Yo estaba preparado para la pregunta. Había propuesto una cantidad suficiente de otros lugares en llamadas anteriores y me había ahorrado éste para el final.
– En el cementerio de Green-Wood -dije.
– Creo que sé dónde es.
– Deberías. Es ahí donde tiraste a Leila Álvarez. Está lejos de Middle Village, pero ya encontraste el camino una vez. Son las nueve y veinte. Hay dos entradas por el lado de la Quinta Avenida, una a la vuelta de la Calle 25 y la otra a diez manzanas al sur.
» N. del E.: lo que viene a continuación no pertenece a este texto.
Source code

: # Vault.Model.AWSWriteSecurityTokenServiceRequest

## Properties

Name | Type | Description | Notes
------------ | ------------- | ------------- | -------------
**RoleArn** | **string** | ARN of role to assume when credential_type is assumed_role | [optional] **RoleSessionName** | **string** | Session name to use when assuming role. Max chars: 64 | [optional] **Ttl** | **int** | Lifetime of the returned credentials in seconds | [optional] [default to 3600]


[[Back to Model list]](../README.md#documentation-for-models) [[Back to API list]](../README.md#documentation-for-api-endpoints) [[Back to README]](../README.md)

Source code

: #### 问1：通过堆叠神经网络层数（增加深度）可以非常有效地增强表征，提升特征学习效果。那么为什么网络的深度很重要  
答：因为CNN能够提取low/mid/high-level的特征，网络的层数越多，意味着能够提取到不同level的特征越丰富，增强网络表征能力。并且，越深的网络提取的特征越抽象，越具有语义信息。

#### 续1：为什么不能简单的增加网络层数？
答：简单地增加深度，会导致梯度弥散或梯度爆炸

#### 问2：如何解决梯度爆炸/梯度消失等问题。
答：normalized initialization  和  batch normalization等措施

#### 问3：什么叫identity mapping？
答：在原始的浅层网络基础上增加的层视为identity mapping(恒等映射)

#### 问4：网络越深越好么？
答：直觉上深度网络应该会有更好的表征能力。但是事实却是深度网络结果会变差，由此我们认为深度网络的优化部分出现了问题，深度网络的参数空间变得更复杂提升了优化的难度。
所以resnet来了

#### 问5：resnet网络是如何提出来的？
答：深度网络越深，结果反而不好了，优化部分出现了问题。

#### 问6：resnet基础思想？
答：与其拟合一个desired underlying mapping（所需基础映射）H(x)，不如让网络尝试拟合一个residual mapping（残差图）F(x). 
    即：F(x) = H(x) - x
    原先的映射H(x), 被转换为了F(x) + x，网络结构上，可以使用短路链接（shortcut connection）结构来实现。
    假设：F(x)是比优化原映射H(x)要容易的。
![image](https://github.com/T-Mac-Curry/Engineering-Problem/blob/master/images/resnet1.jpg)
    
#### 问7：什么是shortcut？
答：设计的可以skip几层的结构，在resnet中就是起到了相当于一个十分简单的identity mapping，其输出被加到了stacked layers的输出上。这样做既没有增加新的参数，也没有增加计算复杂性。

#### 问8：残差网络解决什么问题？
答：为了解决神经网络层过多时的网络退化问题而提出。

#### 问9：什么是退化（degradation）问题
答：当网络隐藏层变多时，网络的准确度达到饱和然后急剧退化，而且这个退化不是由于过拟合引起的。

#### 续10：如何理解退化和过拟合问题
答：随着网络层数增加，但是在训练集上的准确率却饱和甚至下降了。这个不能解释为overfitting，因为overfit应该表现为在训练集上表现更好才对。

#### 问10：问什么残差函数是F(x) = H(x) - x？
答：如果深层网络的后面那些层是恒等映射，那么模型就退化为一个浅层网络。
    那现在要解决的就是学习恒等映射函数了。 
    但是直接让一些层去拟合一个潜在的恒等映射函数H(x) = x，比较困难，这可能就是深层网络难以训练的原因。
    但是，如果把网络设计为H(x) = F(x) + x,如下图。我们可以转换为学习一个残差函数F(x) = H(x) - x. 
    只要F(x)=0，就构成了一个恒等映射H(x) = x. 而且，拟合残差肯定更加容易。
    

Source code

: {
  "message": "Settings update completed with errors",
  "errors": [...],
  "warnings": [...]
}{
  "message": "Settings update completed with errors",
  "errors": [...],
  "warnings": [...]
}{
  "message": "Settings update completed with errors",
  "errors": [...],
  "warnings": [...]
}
Toma la entrada de la Calle 25 y dirígete hacia el sur, a unos dieciocho metros dentro de la verja. Nosotros entraremos por la Treinta y cinco y nos acercaremos a vosotros desde el sur.
Se lo tracé todo como un estratega de juegos de guerra que recreara la batalla de Gettysburg.
– A las diez y media -puntualicé-. Eso te da más de una hora para llegar. No hay tráfico a esta hora, así que ése no tendría que ser un problema. ¿O necesitas más tiempo?
No necesitaba ni una hora. Estaba en Sunset Park, a cinco minutos del cementerio con el coche. Pero no hacía falta que él supiera que yo lo sabía.
– Ese tiempo tendría que ser suficiente.
– Y tendrás mucho tiempo para instalarte. Entraremos diez manzanas al sur de donde entráis vosotros, a las once menos veinte. Eso te da diez minutos de ventaja, además de los diez minutos que tardaremos para encontraros.
– Y ellos se quedarán lo menos cincuenta metros más atrás -precisó.
– Exacto.
– Y tú harás el resto del camino solo. Con el dinero.
– Exacto.
– Me gustaba más con Khoury -dijo-. Cuando yo decía «rana», él saltaba.
– Entiendo cuánto te gustaba. Pero esta vez hay el doble de pasta.
– Es verdad -asintió-. Leila Álvarez. Hacía tiempo que no pensaba en ella. -Su voz adoptó una calidad casi soñadora-. Era realmente bonita. Especial.
No dije nada.
– ¡Dios santo, qué miedo tenía! -dijo-. Pobre putita, estaba realmente aterrorizada.